IZ: If you keep up at this pace, your arrhythmia is going to be an issue. Sweetie, you could have a heart attack. You realize that, right?

Me: Yeah, well, then I don’t have to go to the wedding.(THANKS FOR ALL THE ADVANCED NOTICE, MARK!) And that means I don’t have to find a dress.

I’m not going to bother detailing the physical aspects of this… as it bores me and I’m in denial. Let’s just say, there are ALWAYS complications and I’m finding that mind-over-matter may not be effective when facing my limitations. Dang it.

Here’s the thing—because it appears I’m expending a great deal of words talking around the subject— I need to lose weight. . . NOW.

This wedding (THANKS FOR ALL THE ADVANCED NOTICE, MARK!) is 3 short months away and in a weird coincidence of numbers, my waist (and my hips, but sadly not my boobs) is 3″ too large to fit into anything. And while I’m prone to hyperbole, I’m not stretching truth here. Even if I don’t “look like an overweight person, ” I have a tape measure that argues this point.

I stood in front of the hallway mirror, wearing the one dress I own that might be appropriate, sucking in with all my might.

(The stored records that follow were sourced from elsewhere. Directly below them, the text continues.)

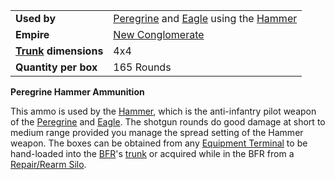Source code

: |                                                 |                                                                                                                |
| ----------------------------------------------- | -------------------------------------------------------------------------------------------------------------- |
| **Used by**                                     | [Peregrine](../vehicles/Peregrine.md) and [Eagle](../vehicles/Eagle.md) using the [Hammer](../items/Hammer.md) |
| **Empire**                                      | [New Conglomerate](../etc/New_Conglomerate.md)                                                                 |
| **[Trunk](../terminology/Trunk.md) dimensions** | 4x4                                                                                                            |
| **Quantity per box**                            | 165 Rounds                                                                                                     |

**Peregrine Hammer Ammunition**

This ammo is used by the [Hammer](../items/Hammer.md), which is the
anti-infantry pilot weapon of the [Peregrine](../vehicles/Peregrine.md) and
[Eagle](../vehicles/Eagle.md). The shotgun rounds do good damage at short to
medium range provided you manage the spread setting of the Hammer weapon. The
boxes can be obtained from any
[Equipment Terminal](../items/Equipment_Terminal.md) to be hand-loaded into the
[BFR](../vehicles/BattleFrame_Robotics.md)'s [trunk](../terminology/Trunk.md) or
acquired while in the BFR from a
[Repair/Rearm Silo](../items/Repair_Rearm_Silo.md).

<!--[Category:Game Items](Category:Game_Items.md)-->
<!--[Category:Ammunition](Category:Ammunition.md)-->
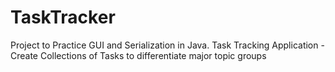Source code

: # TaskTracker
Project to Practice GUI and Serialization in Java.
Task Tracking Application
  -Create Collections of Tasks to differentiate major topic groups
 
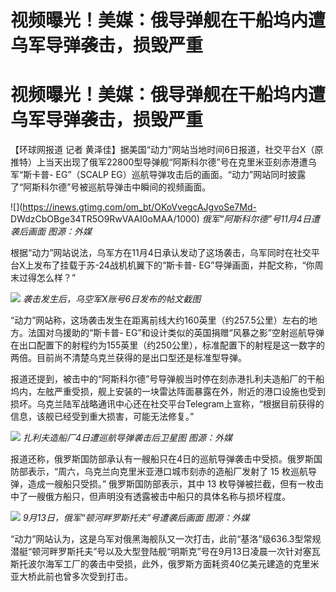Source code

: # 视频曝光！美媒：俄导弹舰在干船坞内遭乌军导弹袭击，损毁严重

# 视频曝光！美媒：俄导弹舰在干船坞内遭乌军导弹袭击，损毁严重

【环球网报道 记者
黄泽佳】据美国“动力”网站当地时间6日报道，社交平台X（原推特）上当天出现了俄军22800型导弹舰“阿斯科尔德”号在克里米亚刻赤港遭乌军“斯卡普-
EG”（SCALP EG）巡航导弹攻击后的画面。“动力”网站同时披露了“阿斯科尔德”号被巡航导弹击中瞬间的视频画面。

![](https://inews.gtimg.com/om_bt/OKoVvegcAJgvoSe7Md-
DWdzCbOBge34TR5O9RwVAAI0oMAA/1000) _俄军“阿斯科尔德”号11月4日遭袭后画面 图源：外媒_

根据“动力”网站说法，乌军方在11月4日承认发动了这场袭击，乌军同时在社交平台X上发布了挂载于苏-24战机机翼下的“斯卡普-
EG”导弹画面，并配文称，“你周末过得怎么样？”

![](https://inews.gtimg.com/om_bt/OtZmj1xhBWXN0Ger6iReleIdFVxu1zKN4O2VwOllkQGi0AA/1000)
_袭击发生后，乌空军X账号6日发布的帖文截图_

“动力”网站称，这场袭击发生在距离前线大约160英里（约257.5公里）左右的地方。法国对乌援助的“斯卡普-
EG”和设计类似的英国捐赠“风暴之影”空射巡航导弹在出口配置下的射程约为155英里（约250公里），标准配置下的射程是这一数字的两倍。目前尚不清楚乌克兰获得的是出口型还是标准型导弹。

报道还提到，被击中的“阿斯科尔德”号导弹舰当时停在刻赤港扎利夫造船厂的干船坞内，左舷严重受损，舰上安装的一块雷达阵面暴露在外，附近的港口设施也受到损坏。乌克兰陆军战略通讯中心还在社交平台Telegram上宣称，“根据目前获得的信息，该舰已经受到重大损害，可能无法修复。”

![](https://inews.gtimg.com/om_bt/ON__N_hZU_hqm_Bfw4kJozcrEZJpotnlhkkFaWtLmnLnwAA/1000)
_扎利夫造船厂4日遭巡航导弹袭击后卫星图 图源：外媒_

报道还称，俄罗斯国防部承认有一艘船只在4日的巡航导弹袭击中受损。俄罗斯国防部表示，“周六，乌克兰向克里米亚港口城市刻赤的造船厂发射了 15
枚巡航导弹，造成一艘船只受损。” 俄罗斯国防部表示，其中 13 枚导弹被拦截，但有一枚击中了一艘俄方船只，但声明没有透露被击中船只的具体名称与损坏程度。

![](https://inews.gtimg.com/om_bt/OL7Ev7cvVes70c3LLc0AmjhJwFqJfqpkRGblut9Mx7bA8AA/1000)
_9月13日，俄军“顿河畔罗斯托夫”号遭袭后画面 图源：外媒_

“动力”网站认为，这是乌军对俄黑海舰队又一次打击，此前“基洛”级636.3型常规潜艇“顿河畔罗斯托夫”号以及大型登陆舰“明斯克”号在9月13日凌晨一次针对塞瓦斯托波尔海军工厂的袭击中受损，此外，俄罗斯方面耗资40亿美元建造的克里米亚大桥此前也曾多次受到打击。

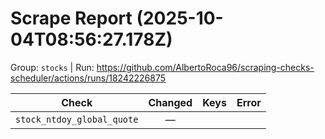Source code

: # Scrape Report (2025-10-04T08:56:27.178Z)

Group: `stocks`  |  Run: https://github.com/AlbertoRoca96/scraping-checks-scheduler/actions/runs/18242226875

| Check | Changed | Keys | Error |
|---|:---:|:--|:--|
| `stock_ntdoy_global_quote` | — |  |  |
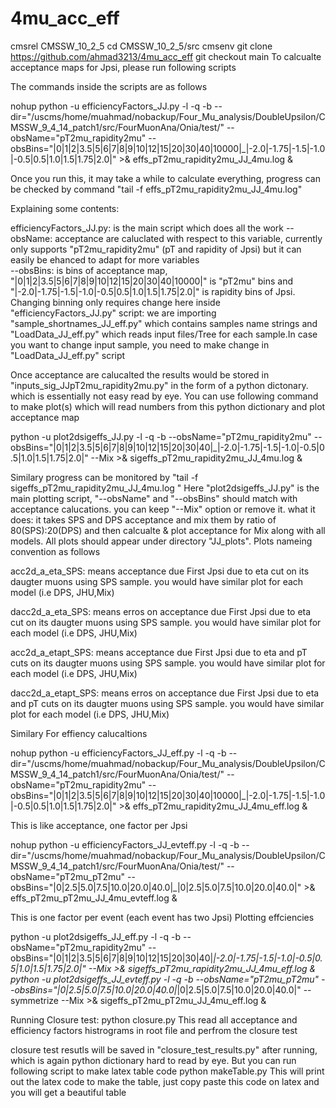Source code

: # 4mu_acc_eff

cmsrel CMSSW_10_2_5
cd CMSSW_10_2_5/src
cmsenv
git clone https://github.com/ahmad3213/4mu_acc_eff
git checkout main 
To calcualte acceptance maps for Jpsi, please run following scripts

The commands inside the scripts are as follows 

nohup python -u efficiencyFactors_JJ.py -l -q -b --dir="/uscms/home/muahmad/nobackup/Four_Mu_analysis/DoubleUpsilon/CMSSW_9_4_14_patch1/src/FourMuonAna/Onia/test/" --obsName="pT2mu_rapidity2mu" --obsBins="|0|1|2|3.5|5|6|7|8|9|10|12|15|20|30|40|10000|_|-2.0|-1.75|-1.5|-1.0|-0.5|0.5|1.0|1.5|1.75|2.0|" >& effs_pT2mu_rapidity2mu_JJ_4mu.log &

Once you run this, it may take a while to calculate everything, progress can be checked by command "tail -f effs_pT2mu_rapidity2mu_JJ_4mu.log"

Explaining some contents:

efficiencyFactors_JJ.py: is the main script which does all the work
--obsName: acceptance are caluclated with respect to this variable, currently only supports "pT2mu_rapidity2mu" (pT and rapidity of Jpsi) but it can easily be ehanced to adapt for more variables  
--obsBins: is bins of acceptance map, "|0|1|2|3.5|5|6|7|8|9|10|12|15|20|30|40|10000|" is "pT2mu" bins and "|-2.0|-1.75|-1.5|-1.0|-0.5|0.5|1.0|1.5|1.75|2.0|" is rapidity bins of Jpsi. Changing binning only requires change here
inside "efficiencyFactors_JJ.py" script: we are importing "sample_shortnames_JJ_eff.py" which contains samples name strings and "LoadData_JJ_eff.py" which reads input files/Tree for each sample.In case you want to change input sample, you need to make change in "LoadData_JJ_eff.py" script

Once acceptance are calucalted the results would be stored in "inputs_sig_JJpT2mu_rapidity2mu.py" in the form of a python dictonary. which is essentially not easy read by eye. You can use following command to make plot(s) which will read numbers from this python dictionary and plot acceptance map

python -u plot2dsigeffs_JJ.py -l -q -b --obsName="pT2mu_rapidity2mu" --obsBins="|0|1|2|3.5|5|6|7|8|9|10|12|15|20|30|40|_|-2.0|-1.75|-1.5|-1.0|-0.5|0.5|1.0|1.5|1.75|2.0|" --Mix >& sigeffs_pT2mu_rapidity2mu_JJ_4mu.log & 

Similary progress can be monitored by "tail -f sigeffs_pT2mu_rapidity2mu_JJ_4mu.log "
Here "plot2dsigeffs_JJ.py" is the main plotting script, "--obsName" and "--obsBins" should match with acceptance calucations. 
you can keep "--Mix" option or remove it. what it does: it takes SPS and DPS acceptance and mix them by ratio of 80(SPS):20(DPS) and then calcualte & plot acceptance for Mix along with all models. All plots should appear under directory "JJ_plots". Plots nameing convention as follows 

acc2d_a_eta_SPS:  means acceptance due First Jpsi due to eta cut on its daugter muons using SPS sample. you would have similar plot for each model (i.e DPS, JHU,Mix)

dacc2d_a_eta_SPS: means erros on acceptance due First Jpsi due to eta cut on its daugter muons using SPS sample. you would have similar plot for each model (i.e DPS, JHU,Mix)

acc2d_a_etapt_SPS: means acceptance due First Jpsi due to eta and pT cuts on its daugter muons using SPS sample. you would have similar plot for each model (i.e DPS, JHU,Mix)

dacc2d_a_etapt_SPS: means erros on acceptance due First Jpsi due to eta and pT cuts on its daugter muons using SPS sample. you would have similar plot for each model (i.e DPS, JHU,Mix)

Similary For effiency calucaltions

nohup python -u efficiencyFactors_JJ_eff.py -l -q -b --dir="/uscms/home/muahmad/nobackup/Four_Mu_analysis/DoubleUpsilon/CMSSW_9_4_14_patch1/src/FourMuonAna/Onia/test/" --obsName="pT2mu_rapidity2mu" --obsBins="|0|1|2|3.5|5|6|7|8|9|10|12|15|20|30|40|10000|_|-2.0|-1.75|-1.5|-1.0|-0.5|0.5|1.0|1.5|1.75|2.0|" >& effs_pT2mu_rapidity2mu_JJ_4mu_eff.log &

This is like acceptance, one factor per Jpsi

nohup python -u efficiencyFactors_JJ_evteff.py -l -q -b --dir="/uscms/home/muahmad/nobackup/Four_Mu_analysis/DoubleUpsilon/CMSSW_9_4_14_patch1/src/FourMuonAna/Onia/test/" --obsName="pT2mu_pT2mu" --obsBins="|0|2.5|5.0|7.5|10.0|20.0|40.0|_|0|2.5|5.0|7.5|10.0|20.0|40.0|" >& effs_pT2mu_pT2mu_JJ_4mu_evteff.log &

This is one factor per event (each event has two Jpsi)
Plotting effciencies 

python -u plot2dsigeffs_JJ_eff.py -l -q -b --obsName="pT2mu_rapidity2mu" --obsBins="|0|1|2|3.5|5|6|7|8|9|10|12|15|20|30|40|_|-2.0|-1.75|-1.5|-1.0|-0.5|0.5|1.0|1.5|1.75|2.0|" --Mix >& sigeffs_pT2mu_rapidity2mu_JJ_4mu_eff.log &
python -u plot2dsigeffs_JJ_evteff.py -l -q -b --obsName="pT2mu_pT2mu" --obsBins="|0|2.5|5.0|7.5|10.0|20.0|40.0|_|0|2.5|5.0|7.5|10.0|20.0|40.0|" --symmetrize --Mix >& sigeffs_pT2mu_pT2mu_JJ_4mu_eff.log &

Running Closure test: 
python closure.py
This read all acceptance and efficiency factors histrograms in root file and perfrom the closure test 

closure test resutls will be saved in "closure_test_results.py" after running, which is again python dictionary hard to read by eye. But you can run following script to make latex table code 
python makeTable.py 
This will print out the latex code to make the table, just copy paste this code on latex and you will get a beautiful table 
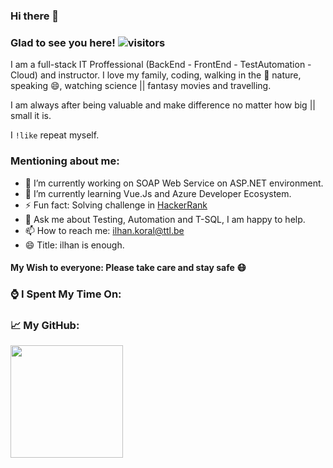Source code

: ### Hi there 👋

<!--
**ikoral/ikoral** is a ✨ _special_ ✨ repository because its `README.md` (this file) appears on your GitHub profile.

Here are some ideas to get you started:

- 🔭 I’m currently working on ...
- 🌱 I’m currently learning ...
- 👯 I’m looking to collaborate on ...
- 🤔 I’m looking for help with ...
- 💬 Ask me about ...
- 📫 How to reach me: ...
- 😄 Pronouns: ...
- ⚡ Fun fact: ...
-->

### Glad to see you here! ![visitors](https://visitor-badge.laobi.icu/badge?page_id=ikoral.ikoral)

I am a full-stack IT Proffessional (BackEnd - FrontEnd - TestAutomation - Cloud) and instructor. I love my family, coding, walking in the :herb: nature, speaking 😄, watching science || fantasy movies and travelling.

I am always after being valuable and make difference no matter how big || small it is.

I <code>!like</code> repeat myself.

### Mentioning about me:
- 🔭 I’m currently working on SOAP Web Service on ASP.NET environment.
- 🌱 I’m currently learning Vue.Js and Azure Developer Ecosystem.
- ⚡ Fun fact: Solving challenge in [HackerRank](https://www.hackerrank.com/ikoral)
- 💬 Ask me about Testing, Automation and T-SQL, I am happy to help.
- 📫 How to reach me: [ilhan.koral@ttl.be](mailto:ilhan.koral@ttl.be?subject=[Github])
- 😄 Title: ilhan is enough.

#### My Wish to everyone: Please take care and stay safe :mask:

### :watch: I Spent My Time On:
<!--START_SECTION:waka-->
<!--END_SECTION:waka-->

### :chart_with_upwards_trend: My GitHub:
<img height="180em" src="https://github-readme-stats.vercel.app/api?username=ikoral&show_icons=true&hide_border=true&&count_private=true&include_all_commits=true" />






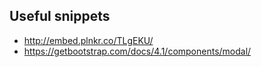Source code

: 
## Useful snippets
  * http://embed.plnkr.co/TLgEKU/
  * https://getbootstrap.com/docs/4.1/components/modal/

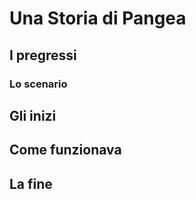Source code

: # Una Storia di Pangea

## I pregressi

### Lo scenario

## Gli inizi

## Come funzionava

## La fine

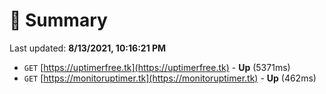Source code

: # 📖 Summary
Last updated: **8/13/2021, 10:16:21 PM**

- `GET` [https://uptimerfree.tk](https://uptimerfree.tk) - **Up** (5371ms)
- `GET` [https://monitoruptimer.tk](https://monitoruptimer.tk) - **Up** (462ms)
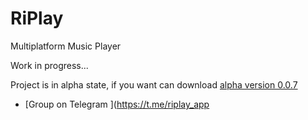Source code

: # RiPlay
Multiplatform Music Player

Work in progress...

Project is in alpha state, if you want can download [alpha version 0.0.7](https://raw.githubusercontent.com/fast4x/RiPlay/main/RiPlay-full-release-0.0.7-alpha.apk)

- [Group on Telegram ](https://t.me/riplay_app
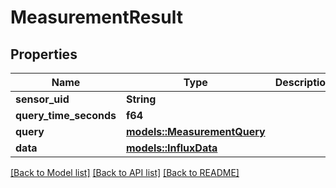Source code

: # MeasurementResult

## Properties

Name | Type | Description | Notes
------------ | ------------- | ------------- | -------------
**sensor_uid** | **String** |  | 
**query_time_seconds** | **f64** |  | 
**query** | [**models::MeasurementQuery**](MeasurementQuery.md) |  | 
**data** | [**models::InfluxData**](InfluxData.md) |  | 

[[Back to Model list]](../README.md#documentation-for-models) [[Back to API list]](../README.md#documentation-for-api-endpoints) [[Back to README]](../README.md)


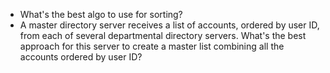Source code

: - What's the best algo to use for sorting?
- A master directory server receives a list of accounts, ordered by user ID, from each of several departmental directory servers. What's the best approach for this server to create a master list combining all the accounts ordered by user ID?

Me: You know, maybe with a girdle? Or maybe if I lost 10 lbs? But you know, even if I do, I’m still lopsided. See! (Pulling out the bust-line of my dress 3″) If I just had larger boobs I could pull this off now. As it stands, I’m thinking I’m in trouble.

IZ: It looks fine! You look great, the dress will be perfect on you by May. (You see where my child gets his optimism, right?)

Boy Wonder: Mom, you know they make inflatable bras, right? Just get one of those. You’ll be fine.

See, optimism and problem solving. They’re such men. They have NO idea what it feels like to live inside of me. Because no amount of weight loss or supportive garments is going to change the little voice that mocks me inside my head. We call that voice, Anna Rexia. She is a miserable waif who isn’t beyond cruelty, “Fatty, fatty, McFatty,” she sings to me. Seriously! My anorexic voice watches Grey’s Anatomy. And now, we’re laughing. But it’s so not funny. Not really.

So, this is where I am. On a treadmill, furiously trying to silence the discord in my brain. Which takes me away from this blog and leaves me with too many words and no energy to edit.